Poachers weren't taking more because abalone no longer clustered in quantities big enough to make it worth their while.
So many abalone had been removed from Puget Sound that those remaining lived too far apart to congregate. They couldn't get close enough to mate.
New generation
Along Hood Canal at a new small shellfish nursery in Port Gamble, Kitsap County, Jason Suzuki lifted the lid on a narrow tub to show off his babies. Inside, dozens of colorful abalone the size of poker chips were strewed about like pebbles, munching on a cocktail of algae perfected by Suzuki.
"They're looking good," he said. "They look happy."
After scientists help adults spawn in Mukilteo, the offspring swim free for about two weeks. Then they are brought here, where Suzuki monitors their growth.
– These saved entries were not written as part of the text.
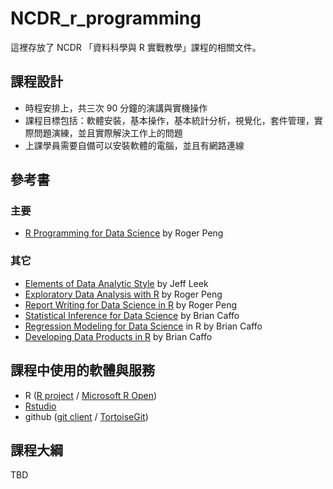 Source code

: # NCDR_r_programming
這裡存放了 NCDR 「資料科學與 R 實戰教學」課程的相關文件。

## 課程設計
- 時程安排上，共三次 90 分鐘的演講與實機操作
- 課程目標包括：軟體安裝，基本操作，基本統計分析，視覺化，套件管理，實際問題演練，並且實際解決工作上的問題
- 上課學員需要自備可以安裝軟體的電腦，並且有網路連線

## 參考書
### 主要
- [R Programming for Data Science](https://leanpub.com/rprogramming) by Roger Peng

### 其它
- [Elements of Data Analytic Style](https://leanpub.com/datastyle) by Jeff Leek
- [Exploratory Data Analysis with R](https://leanpub.com/exdata) by Roger Peng
- [Report Writing for Data Science in R](https://leanpub.com/reportwriting) by Roger Peng
- [Statistical Inference for Data Science](https://leanpub.com/LittleInferenceBook) by Brian Caffo
- [Regression Modeling for Data Science](https://leanpub.com/regmods) in R by Brian Caffo
- [Developing Data Products in R](https://leanpub.com/ddp) by Brian Caffo

## 課程中使用的軟體與服務
- R ([R project](https://cran.r-project.org/) / [Microsoft R Open](https://mran.revolutionanalytics.com/open/))
- [Rstudio](https://www.rstudio.com/)
- github ([git client](https://git-scm.com/downloads) / [TortoiseGit](https://tortoisegit.org/))

## 課程大綱
TBD


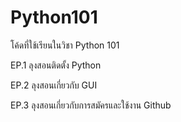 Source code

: # Python101
โค้ดที่ใช้เรียนในวิชา Python 101

EP.1 ลุงสอนติดตั้ง Python

EP.2 ลุงสอนเกี่ยวกับ GUI

EP.3 ลุงสอนเกี่ยวกับการสมัครและใช้งาน Github

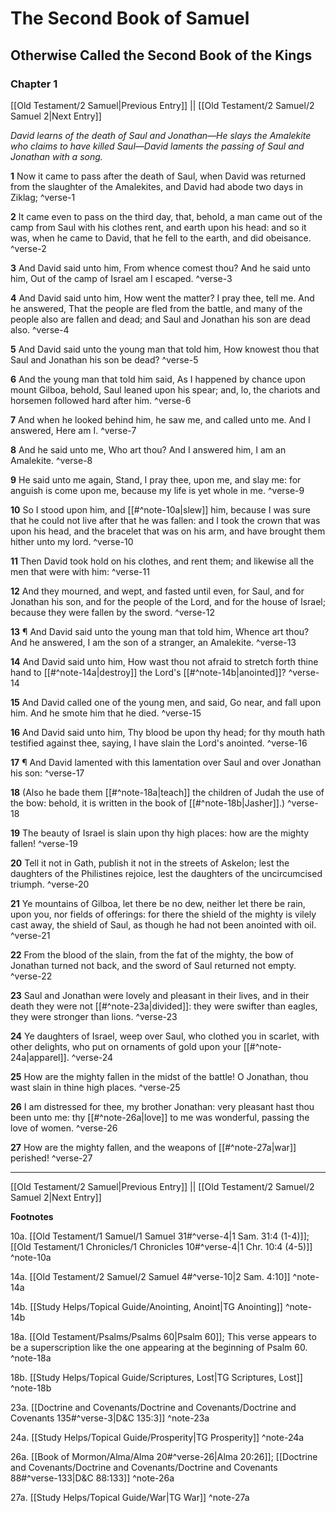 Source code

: # The Second Book of Samuel

## Otherwise Called the Second Book of the Kings

### Chapter 1

[[Old Testament/2 Samuel|Previous Entry]]  ||  [[Old Testament/2 Samuel/2 Samuel 2|Next Entry]]

*David learns of the death of Saul and Jonathan—He slays the Amalekite who claims to have killed Saul—David laments the passing of Saul and Jonathan with a song.*

**1**  Now it came to pass after the death of Saul, when David was returned from the slaughter of the Amalekites, and David had abode two days in Ziklag; ^verse-1

**2**  It came even to pass on the third day, that, behold, a man came out of the camp from Saul with his clothes rent, and earth upon his head: and so it was, when he came to David, that he fell to the earth, and did obeisance. ^verse-2

**3**  And David said unto him, From whence comest thou? And he said unto him, Out of the camp of Israel am I escaped. ^verse-3

**4**  And David said unto him, How went the matter? I pray thee, tell me. And he answered, That the people are fled from the battle, and many of the people also are fallen and dead; and Saul and Jonathan his son are dead also. ^verse-4

**5**  And David said unto the young man that told him, How knowest thou that Saul and Jonathan his son be dead? ^verse-5

**6**  And the young man that told him said, As I happened by chance upon mount Gilboa, behold, Saul leaned upon his spear; and, lo, the chariots and horsemen followed hard after him. ^verse-6

**7**  And when he looked behind him, he saw me, and called unto me. And I answered, Here am I. ^verse-7

**8**  And he said unto me, Who art thou? And I answered him, I am an Amalekite. ^verse-8

**9**  He said unto me again, Stand, I pray thee, upon me, and slay me: for anguish is come upon me, because my life is yet whole in me. ^verse-9

**10**  So I stood upon him, and [[#^note-10a|slew]] him, because I was sure that he could not live after that he was fallen: and I took the crown that was upon his head, and the bracelet that was on his arm, and have brought them hither unto my lord. ^verse-10

**11**  Then David took hold on his clothes, and rent them; and likewise all the men that were with him: ^verse-11

**12**  And they mourned, and wept, and fasted until even, for Saul, and for Jonathan his son, and for the people of the Lord, and for the house of Israel; because they were fallen by the sword. ^verse-12

**13**  ¶ And David said unto the young man that told him, Whence art thou? And he answered, I am the son of a stranger, an Amalekite. ^verse-13

**14**  And David said unto him, How wast thou not afraid to stretch forth thine hand to [[#^note-14a|destroy]] the Lord's [[#^note-14b|anointed]]? ^verse-14

**15**  And David called one of the young men, and said, Go near, and fall upon him. And he smote him that he died. ^verse-15

**16**  And David said unto him, Thy blood be upon thy head; for thy mouth hath testified against thee, saying, I have slain the Lord's anointed. ^verse-16

**17**  ¶ And David lamented with this lamentation over Saul and over Jonathan his son: ^verse-17

**18**  (Also he bade them [[#^note-18a|teach]] the children of Judah the use of the bow: behold, it is written in the book of [[#^note-18b|Jasher]].) ^verse-18

**19**  The beauty of Israel is slain upon thy high places: how are the mighty fallen! ^verse-19

**20**  Tell it not in Gath, publish it not in the streets of Askelon; lest the daughters of the Philistines rejoice, lest the daughters of the uncircumcised triumph. ^verse-20

**21**  Ye mountains of Gilboa, let there be no dew, neither let there be rain, upon you, nor fields of offerings: for there the shield of the mighty is vilely cast away, the shield of Saul, as though he had not been anointed with oil. ^verse-21

**22**  From the blood of the slain, from the fat of the mighty, the bow of Jonathan turned not back, and the sword of Saul returned not empty. ^verse-22

**23**  Saul and Jonathan were lovely and pleasant in their lives, and in their death they were not [[#^note-23a|divided]]: they were swifter than eagles, they were stronger than lions. ^verse-23

**24**  Ye daughters of Israel, weep over Saul, who clothed you in scarlet, with other delights, who put on ornaments of gold upon your [[#^note-24a|apparel]]. ^verse-24

**25**  How are the mighty fallen in the midst of the battle! O Jonathan, thou wast slain in thine high places. ^verse-25

**26**  I am distressed for thee, my brother Jonathan: very pleasant hast thou been unto me: thy [[#^note-26a|love]] to me was wonderful, passing the love of women. ^verse-26

**27**  How are the mighty fallen, and the weapons of [[#^note-27a|war]] perished! ^verse-27


---
[[Old Testament/2 Samuel|Previous Entry]]  ||  [[Old Testament/2 Samuel/2 Samuel 2|Next Entry]]


**Footnotes**


10a. [[Old Testament/1 Samuel/1 Samuel 31#^verse-4|1 Sam. 31:4 (1-4)]]; [[Old Testament/1 Chronicles/1 Chronicles 10#^verse-4|1 Chr. 10:4 (4-5)]] ^note-10a

14a. [[Old Testament/2 Samuel/2 Samuel 4#^verse-10|2 Sam. 4:10]] ^note-14a

14b. [[Study Helps/Topical Guide/Anointing, Anoint|TG Anointing]] ^note-14b

18a. [[Old Testament/Psalms/Psalms 60|Psalm 60]]; This verse appears to be a superscription like the one appearing at the beginning of Psalm 60. ^note-18a

18b. [[Study Helps/Topical Guide/Scriptures, Lost|TG Scriptures, Lost]] ^note-18b

23a. [[Doctrine and Covenants/Doctrine and Covenants/Doctrine and Covenants 135#^verse-3|D&C 135:3]] ^note-23a

24a. [[Study Helps/Topical Guide/Prosperity|TG Prosperity]] ^note-24a

26a. [[Book of Mormon/Alma/Alma 20#^verse-26|Alma 20:26]]; [[Doctrine and Covenants/Doctrine and Covenants/Doctrine and Covenants 88#^verse-133|D&C 88:133]] ^note-26a

27a. [[Study Helps/Topical Guide/War|TG War]] ^note-27a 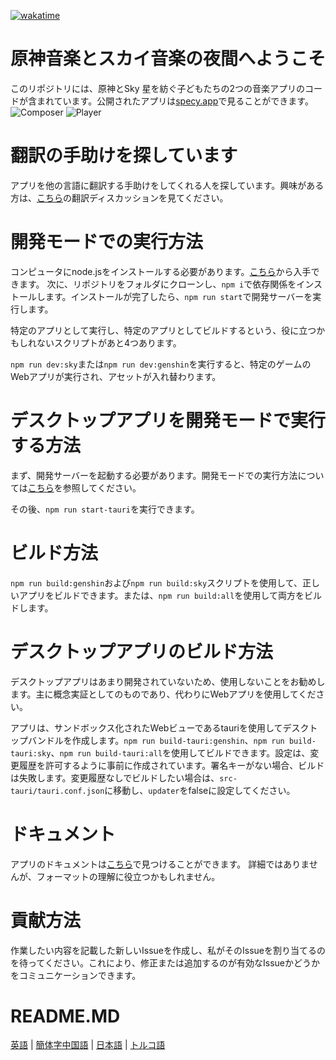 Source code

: [![wakatime](https://wakatime.com/badge/user/f0147aa6-69b8-4142-806c-050d6fee026e/project/68da356a-cd0b-40cb-996c-0799e406179f.svg)](https://wakatime.com/badge/user/f0147aa6-69b8-4142-806c-050d6fee026e/project/68da356a-cd0b-40cb-996c-0799e406179f)
# 原神音楽とスカイ音楽の夜間へようこそ

このリポジトリには、原神とSky 星を紡ぐ子どもたちの2つの音楽アプリのコードが含まれています。公開されたアプリは[specy.app](https://specy.app)で見ることができます。
![Composer](docs/assets/composer.webp)
![Player](docs/assets/player.webp)


# 翻訳の手助けを探しています
アプリを他の言語に翻訳する手助けをしてくれる人を探しています。興味がある方は、[こちら](https://github.com/Specy/genshin-music/discussions/52)の翻訳ディスカッションを見てください。


# 開発モードでの実行方法
コンピュータにnode.jsをインストールする必要があります。[こちら](https://nodejs.org/en/)から入手できます。
次に、リポジトリをフォルダにクローンし、`npm i`で依存関係をインストールします。インストールが完了したら、`npm run start`で開発サーバーを実行します。

特定のアプリとして実行し、特定のアプリとしてビルドするという、役に立つかもしれないスクリプトがあと4つあります。

`npm run dev:sky`または`npm run dev:genshin`を実行すると、特定のゲームのWebアプリが実行され、アセットが入れ替わります。

# デスクトップアプリを開発モードで実行する方法
まず、開発サーバーを起動する必要があります。開発モードでの実行方法については[こちら](#how-to-run-in-dev-mode)を参照してください。

その後、`npm run start-tauri`を実行できます。
# ビルド方法

`npm run build:genshin`および`npm run build:sky`スクリプトを使用して、正しいアプリをビルドできます。または、`npm run build:all`を使用して両方をビルドします。

# デスクトップアプリのビルド方法
デスクトップアプリはあまり開発されていないため、使用しないことをお勧めします。主に概念実証としてのものであり、代わりにWebアプリを使用してください。

アプリは、サンドボックス化されたWebビューであるtauriを使用してデスクトップバンドルを作成します。`npm run build-tauri:genshin`、`npm run build-tauri:sky`、`npm run build-tauri:all`を使用してビルドできます。設定は、変更履歴を許可するように事前に作成されています。署名キーがない場合、ビルドは失敗します。変更履歴なしでビルドしたい場合は、`src-tauri/tauri.conf.json`に移動し、`updater`をfalseに設定してください。

# ドキュメント
アプリのドキュメントは[こちら](https://github.com/Specy/genshin-music/wiki)で見つけることができます。
詳細ではありませんが、フォーマットの理解に役立つかもしれません。


# 貢献方法

作業したい内容を記載した新しいIssueを作成し、私がそのIssueを割り当てるのを待ってください。これにより、修正または追加するのが有効なIssueかどうかをコミュニケーションできます。


# README.MD

<a href="./README.md">英語</a> | <a href="./README-ZH.md">簡体字中国語</a> | <a href="./README-JP.md">日本語</a> | <a href="./README-TR.md">トルコ語</a>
Some of the babies are tagged with a tiny numbered marker — the same kind scientists attach to honeybees to track their movements. Suzuki makes sure these young snails don't fall prey to disease or suffocate in their own feces.
In late summer, about 3,000 of them will travel by boat to the San Juan Islands, where biologists aboard the state dive boat Clamdestine will gently plant them in the seafloor.
Then they will wait and watch for the next abalone tide.